Vaccination status and vaccine breakthrough.
Table 2.
Vaccination status and select clinical parameters.
| Fully vaccinated (vaccine breakthrough) | Partially vaccinated (either 1 dose or within 14 days of 2nd dose) | Vaccine naive | |
|---|---|---|---|
| No & (%) of deaths according vaccination status | 1/157 (0.63%) | 4/189 (2.11%) | 64/1100 (5.81%) |
| No & (%) of Moderate-severe COVID-19 infection according vaccination status | 10/157 (6.36%) | 16/189 (8.5%) | 99/1100 (9%) |
| No & (%) of patients requiring ventilation (mechanical and non-invasive) according to vaccination status | 16/157 (5.73%) | 23/189 (12.12%) | 74/1100 (6.72%) |
5. Discussion
The results of our study comparing symptoms, course, and outcomes between the vaccinated and vaccine naive COVID-19 patients provides us with real-world data on the effectiveness of the available vaccines. Complications due to COVID-19 infection were far less in the vaccinated as compared to the vaccine naive as also the need for anti-viral, antibiotics and steroids. The severity of infection and duration of hospital stay was also less in the vaccinated as compared to the vaccine naive.

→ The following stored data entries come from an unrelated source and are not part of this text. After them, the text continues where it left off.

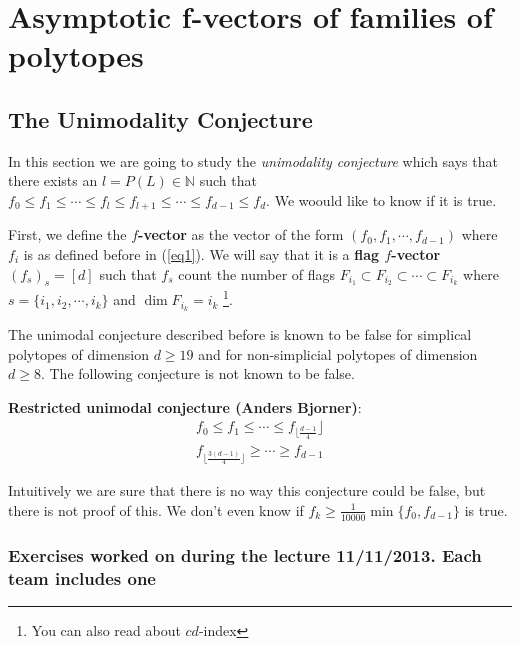 \chapter{Asymptotic f-vectors of families of polytopes}


\section{The Unimodality Conjecture}
In this section we are going to study the \textit{unimodality conjecture} which says that there exists an $l = P(L)\in\mathbb{N}$ such that $f_0\leq f_1 \leq \cdots\leq f_l \leq f_{l+1}\leq \cdots \leq f_{d-1}\leq f_d$. We woould like to know if it is true. 

First, we define the \textbf{$f$-vector} as the vector of the form $(f_0,f_{1},\cdots,f_{d-1})$ where $f_i$ is as defined before in (\ref{eq1}). We will say that it is a \textbf{flag $f$-vector} $(f_s)_s = [d]$ such that $f_s$ count the number of flags $F_{i_1} \subset F_{i_2} \subset \cdots \subset F_{i_k}$ where $s = \{i_1,i_2,\cdots, i_k \}$ and $\dim F_{i_k} = i_k$ \footnote{You can also read about $cd$-index}.

\bigskip
The unimodal conjecture described before is known to be false for simplical polytopes of dimension $d\geq 19$ and for non-simplicial polytopes of dimension $d \geq 8$. The following conjecture is not known to be false. 

\textbf{Restricted unimodal conjecture (Anders Bjorner)}: 
\begin{eqnarray*}
 f_0\leq f_1\leq \cdots \leq f_{\lfloor \frac{d-1}{4}}\rfloor\\
 f_{\lfloor \frac{3(d-1)}{4}\rfloor}\geq \cdots \geq f_{d-1}
\end{eqnarray*} 

Intuitively we are sure that there is no way this conjecture could be false, but there is not proof of this. We don't even know if $f_k\geq \frac{1}{10000}\min\{f_0,f_{d-1}\}$ is true.

\bigskip

\subsection{Exercises worked on during the lecture 11/11/2013. Each team includes one}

Many the vaccinated <45 years of age were healthcare workers and hence the disproportion in gender in the vaccinated group. In spite of the number of individuals >60 years being more in the vaccinated group (28 vs 19%) complications were lower in them. The present study reiterates that vaccines help prevent complications of COVID including death.
Analysis of positive cases between the 15 days from October 19th to November 2nd, 2021 by the State Health Department of Kerala10 revealed 119 041 cases of whom 100 593 had been eligible for vaccination of which 67 980 (57.9%) had received one or both doses of the vaccine. Of those eligible for vaccination among the positive cases, 40,584 (34.9% of the total count) were fully vaccinated and 27,396 others (22.9% of the total count) had only one dose — the rest were vaccine naive (43.2%).
A point-prevalence survey11 of almost 100 000 people conducted in England in June–July 2021 during the height of that country's spring Delta variant surge found that fully vaccinated people (n = 55 962) were two-thirds less likely to harbour SARS-CoV-2 compared with unvaccinated people (n = 15 135), with absolute rates of 0.40% vs 1.21%, respectively. Likewise, in a randomized trial12 of the mRNA-1273 vaccine (Moderna) vs placebo, vaccinated participants (n = 14 287) were two-thirds less likely to be asymptomatic carriers than unvaccinated participants (n = 14 164), with absolute rates of 1.5% vs 3.5%, respectively (estimated vaccine effectiveness against asymptomatic infection, 63.0% [95% CI, 56.6%–68.5%]).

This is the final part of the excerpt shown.